Over two-thirds of colorectal cancer patients will develop liver metastases. The current standard-of-care is treatment with the chemotherapeutic agents 5-flurouracil alone or in combination with oxaliplatin (OX) or irinotecan; however, these drugs are often ineffective. We have previously demonstrated that CBS is selectively upregulated in colorectal cancer cells and stimulates hydrogen sulfide (H 2 S)-mediated cell migration and invasion in vitro , processes that define the metastatic phenotype. The aim of this study was to evaluate whether CBS inhibition with aminooxyacetic acid (AOAA) alone or in combination with OX reduced liver metastases in vivo . Human HCT116 colon cancer cells, which express high levels of CBS, were transfected with a luciferase reporter gene. Cells were injected into the cecal submucosa of athymic nude mice. Mice were treated either with vehicle, AOAA (SQ QOD at 9 mg/kg), OX (IP Qwk at 10 mg/kg) or AOAA plus OX (N = 6 per group) for 3 weeks. In vivo metastasis was measured (photons/s) using the IVIS Spectrum Imaging System.
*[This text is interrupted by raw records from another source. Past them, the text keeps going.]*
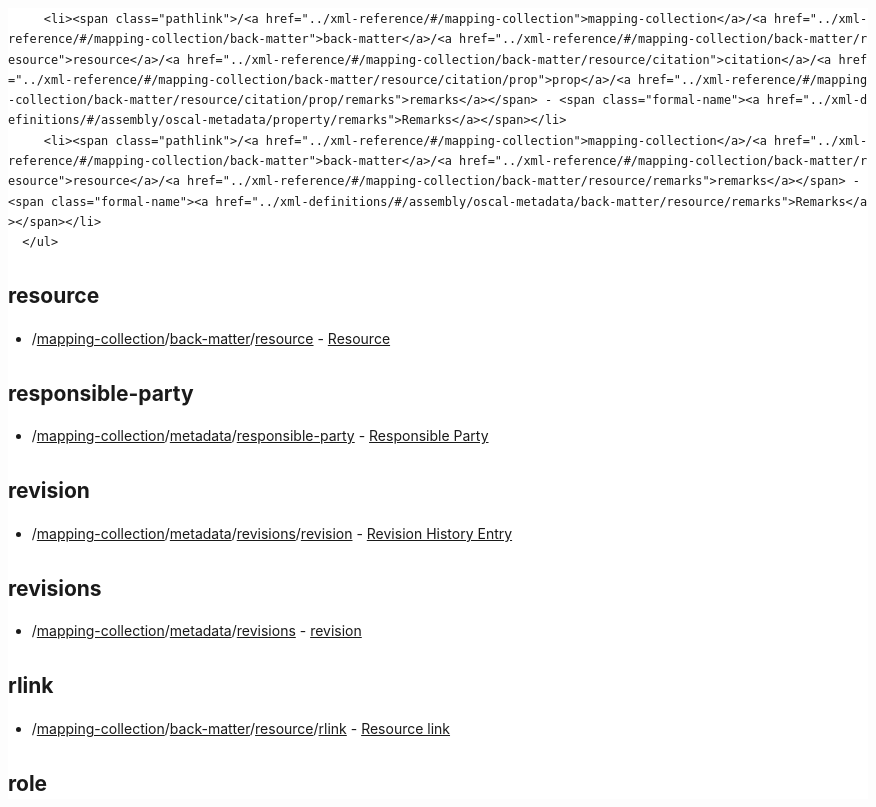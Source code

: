          <li><span class="pathlink">/<a href="../xml-reference/#/mapping-collection">mapping-collection</a>/<a href="../xml-reference/#/mapping-collection/back-matter">back-matter</a>/<a href="../xml-reference/#/mapping-collection/back-matter/resource">resource</a>/<a href="../xml-reference/#/mapping-collection/back-matter/resource/citation">citation</a>/<a href="../xml-reference/#/mapping-collection/back-matter/resource/citation/prop">prop</a>/<a href="../xml-reference/#/mapping-collection/back-matter/resource/citation/prop/remarks">remarks</a></span> - <span class="formal-name"><a href="../xml-definitions/#/assembly/oscal-metadata/property/remarks">Remarks</a></span></li>
         <li><span class="pathlink">/<a href="../xml-reference/#/mapping-collection">mapping-collection</a>/<a href="../xml-reference/#/mapping-collection/back-matter">back-matter</a>/<a href="../xml-reference/#/mapping-collection/back-matter/resource">resource</a>/<a href="../xml-reference/#/mapping-collection/back-matter/resource/remarks">remarks</a></span> - <span class="formal-name"><a href="../xml-definitions/#/assembly/oscal-metadata/back-matter/resource/remarks">Remarks</a></span></li>
      </ul>
   </section>
   <section class="named-object-group">
      <h1 class="toc1" id="/resource">resource</h1>
      <ul>
         <li><span class="pathlink">/<a href="../xml-reference/#/mapping-collection">mapping-collection</a>/<a href="../xml-reference/#/mapping-collection/back-matter">back-matter</a>/<a href="../xml-reference/#/mapping-collection/back-matter/resource">resource</a></span> - <span class="formal-name"><a href="../xml-definitions/#/assembly/oscal-metadata/back-matter/resource">Resource</a></span></li>
      </ul>
   </section>
   <section class="named-object-group">
      <h1 class="toc1" id="/responsible-party">responsible-party</h1>
      <ul>
         <li><span class="pathlink">/<a href="../xml-reference/#/mapping-collection">mapping-collection</a>/<a href="../xml-reference/#/mapping-collection/metadata">metadata</a>/<a href="../xml-reference/#/mapping-collection/metadata/responsible-party">responsible-party</a></span> - <span class="formal-name"><a href="../xml-definitions/#/assembly/oscal-metadata/metadata/responsible-party">Responsible Party</a></span></li>
      </ul>
   </section>
   <section class="named-object-group">
      <h1 class="toc1" id="/revision">revision</h1>
      <ul>
         <li><span class="pathlink">/<a href="../xml-reference/#/mapping-collection">mapping-collection</a>/<a href="../xml-reference/#/mapping-collection/metadata">metadata</a>/<a href="../xml-reference/#/mapping-collection/metadata/revisions">revisions</a>/<a href="../xml-reference/#/mapping-collection/metadata/revisions/revision">revision</a></span> - <span class="formal-name"><a href="../xml-definitions/#/assembly/oscal-metadata/metadata/revisions/revision">Revision History Entry</a></span></li>
      </ul>
   </section>
   <section class="named-object-group">
      <h1 class="toc1" id="/revisions">revisions</h1>
      <ul>
         <li><span class="pathlink">/<a href="../xml-reference/#/mapping-collection">mapping-collection</a>/<a href="../xml-reference/#/mapping-collection/metadata">metadata</a>/<a href="../xml-reference/#/mapping-collection/metadata/revisions">revisions</a></span> - <span class="formal-name"><a href="../xml-definitions/#/assembly/oscal-metadata/metadata/revisions/revision">revision</a></span></li>
      </ul>
   </section>
   <section class="named-object-group">
      <h1 class="toc1" id="/rlink">rlink</h1>
      <ul>
         <li><span class="pathlink">/<a href="../xml-reference/#/mapping-collection">mapping-collection</a>/<a href="../xml-reference/#/mapping-collection/back-matter">back-matter</a>/<a href="../xml-reference/#/mapping-collection/back-matter/resource">resource</a>/<a href="../xml-reference/#/mapping-collection/back-matter/resource/rlink">rlink</a></span> - <span class="formal-name"><a href="../xml-definitions/#/assembly/oscal-metadata/back-matter/resource/rlink">Resource link</a></span></li>
      </ul>
   </section>
   <section class="named-object-group">
      <h1 class="toc1" id="/role">role</h1>
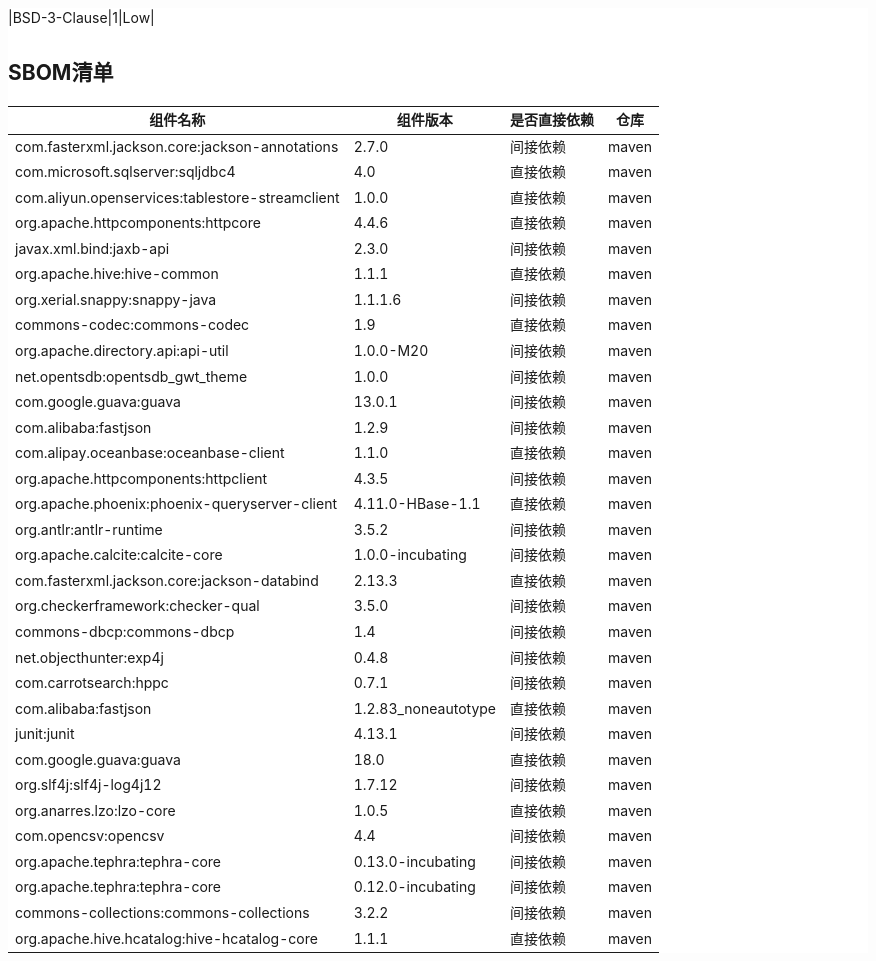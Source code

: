 |BSD-3-Clause|1|Low|




## SBOM清单

| 组件名称 | 组件版本 | 是否直接依赖 | 仓库 |
| -------- | -------- | ------------ | ---- |
|com.fasterxml.jackson.core:jackson-annotations|2.7.0|间接依赖|maven|
|com.microsoft.sqlserver:sqljdbc4|4.0|直接依赖|maven|
|com.aliyun.openservices:tablestore-streamclient|1.0.0|直接依赖|maven|
|org.apache.httpcomponents:httpcore|4.4.6|直接依赖|maven|
|javax.xml.bind:jaxb-api|2.3.0|间接依赖|maven|
|org.apache.hive:hive-common|1.1.1|直接依赖|maven|
|org.xerial.snappy:snappy-java|1.1.1.6|间接依赖|maven|
|commons-codec:commons-codec|1.9|直接依赖|maven|
|org.apache.directory.api:api-util|1.0.0-M20|间接依赖|maven|
|net.opentsdb:opentsdb_gwt_theme|1.0.0|间接依赖|maven|
|com.google.guava:guava|13.0.1|间接依赖|maven|
|com.alibaba:fastjson|1.2.9|间接依赖|maven|
|com.alipay.oceanbase:oceanbase-client|1.1.0|直接依赖|maven|
|org.apache.httpcomponents:httpclient|4.3.5|间接依赖|maven|
|org.apache.phoenix:phoenix-queryserver-client|4.11.0-HBase-1.1|直接依赖|maven|
|org.antlr:antlr-runtime|3.5.2|间接依赖|maven|
|org.apache.calcite:calcite-core|1.0.0-incubating|间接依赖|maven|
|com.fasterxml.jackson.core:jackson-databind|2.13.3|直接依赖|maven|
|org.checkerframework:checker-qual|3.5.0|间接依赖|maven|
|commons-dbcp:commons-dbcp|1.4|间接依赖|maven|
|net.objecthunter:exp4j|0.4.8|间接依赖|maven|
|com.carrotsearch:hppc|0.7.1|间接依赖|maven|
|com.alibaba:fastjson|1.2.83_noneautotype|直接依赖|maven|
|junit:junit|4.13.1|间接依赖|maven|
|com.google.guava:guava|18.0|直接依赖|maven|
|org.slf4j:slf4j-log4j12|1.7.12|间接依赖|maven|
|org.anarres.lzo:lzo-core|1.0.5|直接依赖|maven|
|com.opencsv:opencsv|4.4|间接依赖|maven|
|org.apache.tephra:tephra-core|0.13.0-incubating|间接依赖|maven|
|org.apache.tephra:tephra-core|0.12.0-incubating|间接依赖|maven|
|commons-collections:commons-collections|3.2.2|间接依赖|maven|
|org.apache.hive.hcatalog:hive-hcatalog-core|1.1.1|直接依赖|maven|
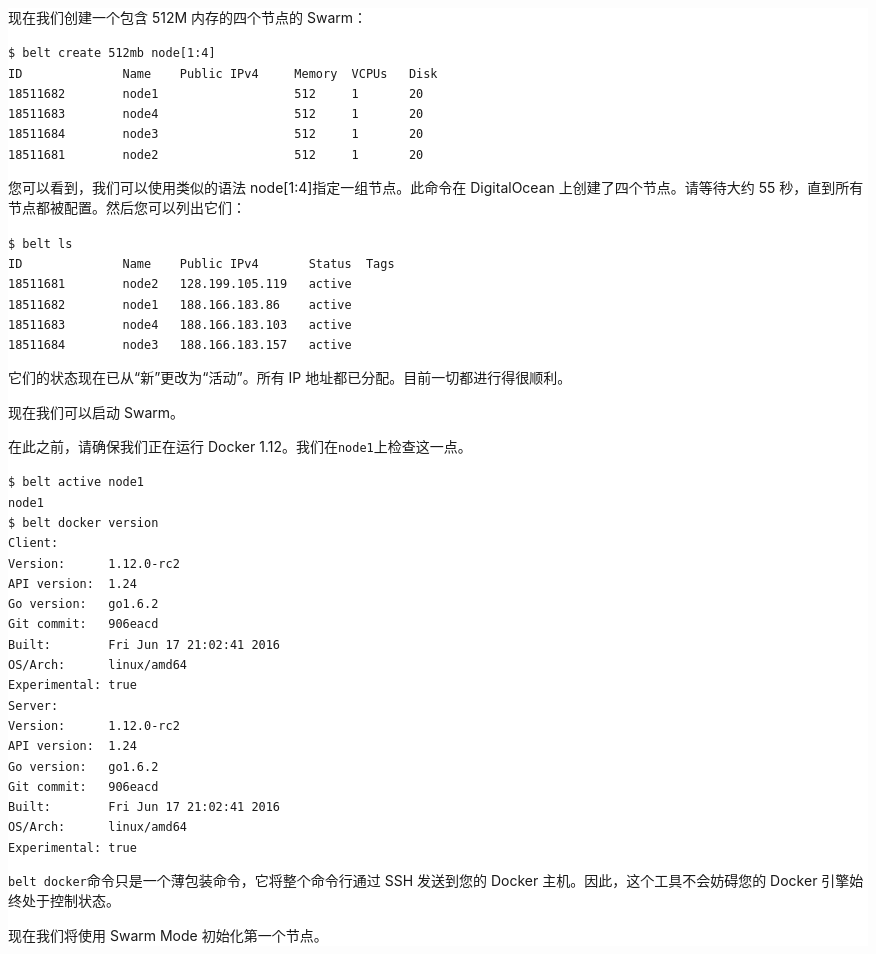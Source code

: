 现在我们创建一个包含 512M 内存的四个节点的 Swarm：

```
$ belt create 512mb node[1:4]
ID              Name    Public IPv4     Memory  VCPUs   Disk
18511682        node1                   512     1       20
18511683        node4                   512     1       20
18511684        node3                   512     1       20
18511681        node2                   512     1       20

```

您可以看到，我们可以使用类似的语法 node[1:4]指定一组节点。此命令在 DigitalOcean 上创建了四个节点。请等待大约 55 秒，直到所有节点都被配置。然后您可以列出它们：

```
$ belt ls
ID              Name    Public IPv4       Status  Tags
18511681        node2   128.199.105.119   active
18511682        node1   188.166.183.86    active
18511683        node4   188.166.183.103   active
18511684        node3   188.166.183.157   active

```

它们的状态现在已从“新”更改为“活动”。所有 IP 地址都已分配。目前一切都进行得很顺利。

现在我们可以启动 Swarm。

在此之前，请确保我们正在运行 Docker 1.12。我们在`node1`上检查这一点。

```
$ belt active node1
node1
$ belt docker version
Client:
Version:      1.12.0-rc2
API version:  1.24
Go version:   go1.6.2
Git commit:   906eacd
Built:        Fri Jun 17 21:02:41 2016
OS/Arch:      linux/amd64
Experimental: true
Server:
Version:      1.12.0-rc2
API version:  1.24
Go version:   go1.6.2
Git commit:   906eacd
Built:        Fri Jun 17 21:02:41 2016
OS/Arch:      linux/amd64
Experimental: true

```

`belt docker`命令只是一个薄包装命令，它将整个命令行通过 SSH 发送到您的 Docker 主机。因此，这个工具不会妨碍您的 Docker 引擎始终处于控制状态。

现在我们将使用 Swarm Mode 初始化第一个节点。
Post-harvest, liver metastases were visually counted on serial H& E stained sections and quantified using a weighted scale based on the number of cells within each metastatic focus. In vivo imaging revealed a significant decrease in luciferase activity in the AOAA plus OX group when compared to either AOAA or OX alone ( p = 0.04 and 0.008, respectively). Histological quantification of liver metastasis confirmed the in vivo findings. In conclusion, our data indicate that CBS inhibition enhances the efficacy of OX in reducing metastatic tumor burden.